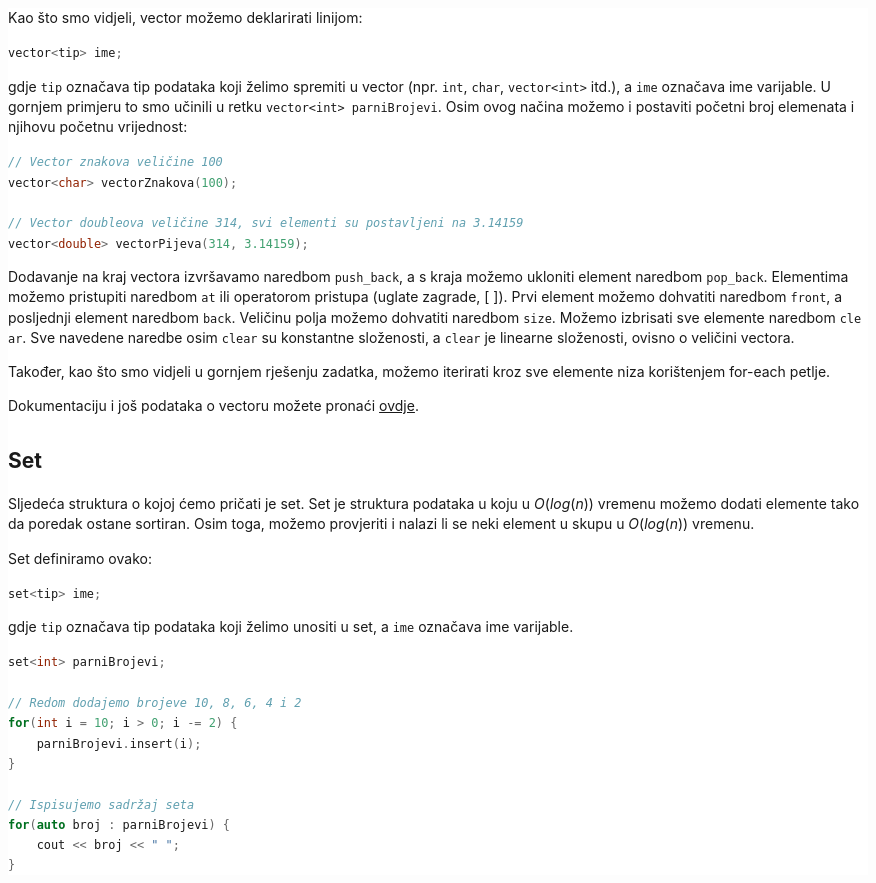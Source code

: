 Kao što smo vidjeli, vector možemo deklarirati linijom:

```cpp
vector<tip> ime;
```

gdje `tip` označava tip podataka koji želimo spremiti u vector (npr. `int`, `char`, `vector<int>` itd.), a `ime` označava ime varijable. U gornjem primjeru to smo učinili u retku `vector<int> parniBrojevi`. Osim ovog načina možemo i postaviti početni broj elemenata i njihovu početnu vrijednost:

```cpp
// Vector znakova veličine 100
vector<char> vectorZnakova(100); 

// Vector doubleova veličine 314, svi elementi su postavljeni na 3.14159
vector<double> vectorPijeva(314, 3.14159);
```

Dodavanje na kraj vectora izvršavamo naredbom `push_back`, a s kraja možemo ukloniti element naredbom `pop_back`. Elementima možemo pristupiti naredbom `at` ili operatorom pristupa (uglate zagrade, [ ]). Prvi element možemo dohvatiti naredbom `front`, a posljednji element naredbom `back`. Veličinu polja možemo dohvatiti naredbom `size`. Možemo izbrisati sve elemente naredbom `clear`. Sve navedene naredbe osim `clear` su konstantne složenosti, a `clear` je linearne složenosti, ovisno o veličini vectora.

Također, kao što smo vidjeli u gornjem rješenju zadatka, možemo iterirati kroz sve elemente niza korištenjem for-each petlje.

Dokumentaciju i još podataka o vectoru možete pronaći [ovdje](https://www.cplusplus.com/reference/vector/vector/).

## Set

Sljedeća struktura o kojoj ćemo pričati je set. Set je struktura podataka u koju u $O(log(n))$ vremenu možemo dodati elemente tako da poredak ostane sortiran. Osim toga, možemo provjeriti i nalazi li se neki element u skupu u $O(log(n))$ vremenu.

Set definiramo ovako:

```cpp
set<tip> ime;
```

gdje `tip` označava tip podataka koji želimo unositi u set, a `ime` označava ime varijable.

```cpp
set<int> parniBrojevi;

// Redom dodajemo brojeve 10, 8, 6, 4 i 2
for(int i = 10; i > 0; i -= 2) {
    parniBrojevi.insert(i);
}

// Ispisujemo sadržaj seta
for(auto broj : parniBrojevi) {
    cout << broj << " ";
}
```
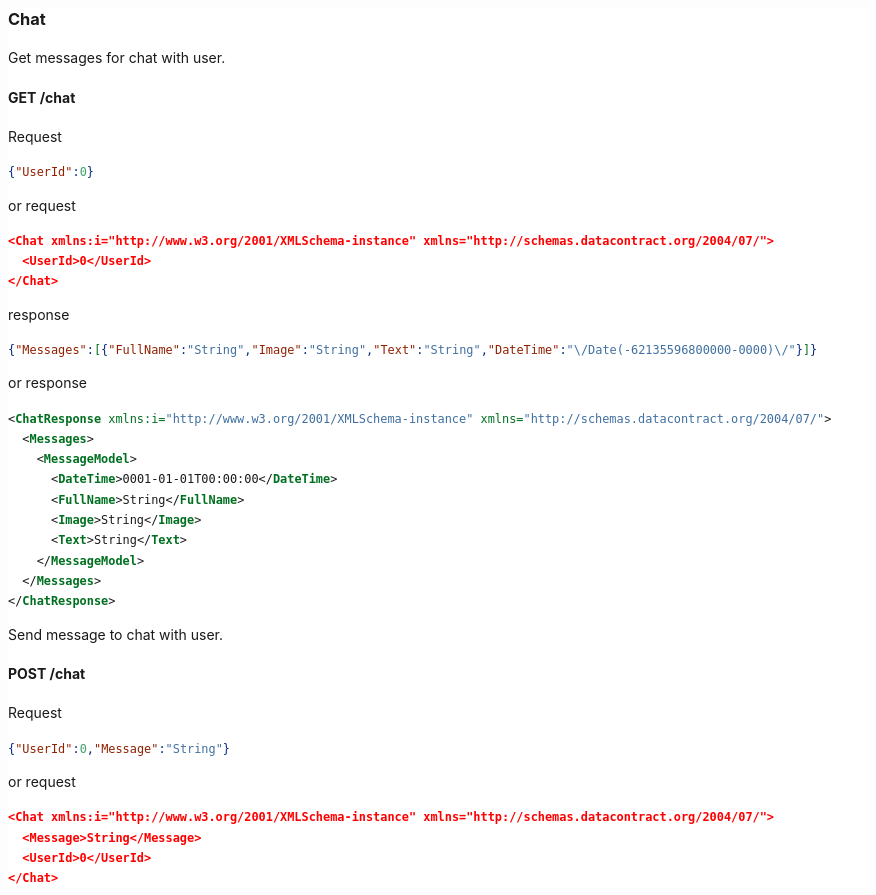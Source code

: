### Chat

Get messages for chat with user.

#### GET /chat

Request

```json
{"UserId":0}
```

or request

```json
<Chat xmlns:i="http://www.w3.org/2001/XMLSchema-instance" xmlns="http://schemas.datacontract.org/2004/07/">
  <UserId>0</UserId>
</Chat>
```

response

```json
{"Messages":[{"FullName":"String","Image":"String","Text":"String","DateTime":"\/Date(-62135596800000-0000)\/"}]}
```

or response

```xml
<ChatResponse xmlns:i="http://www.w3.org/2001/XMLSchema-instance" xmlns="http://schemas.datacontract.org/2004/07/">
  <Messages>
    <MessageModel>
      <DateTime>0001-01-01T00:00:00</DateTime>
      <FullName>String</FullName>
      <Image>String</Image>
      <Text>String</Text>
    </MessageModel>
  </Messages>
</ChatResponse>
```

Send message to chat with user.

#### POST /chat

Request

```json
{"UserId":0,"Message":"String"}
```

or request

```json
<Chat xmlns:i="http://www.w3.org/2001/XMLSchema-instance" xmlns="http://schemas.datacontract.org/2004/07/">
  <Message>String</Message>
  <UserId>0</UserId>
</Chat>
```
^^^^^^^^^^^^^^^^
Exercise description » In the listing above, count the lines that contain "parniBrojevi". Give the number and nothing else.

Answer below » 4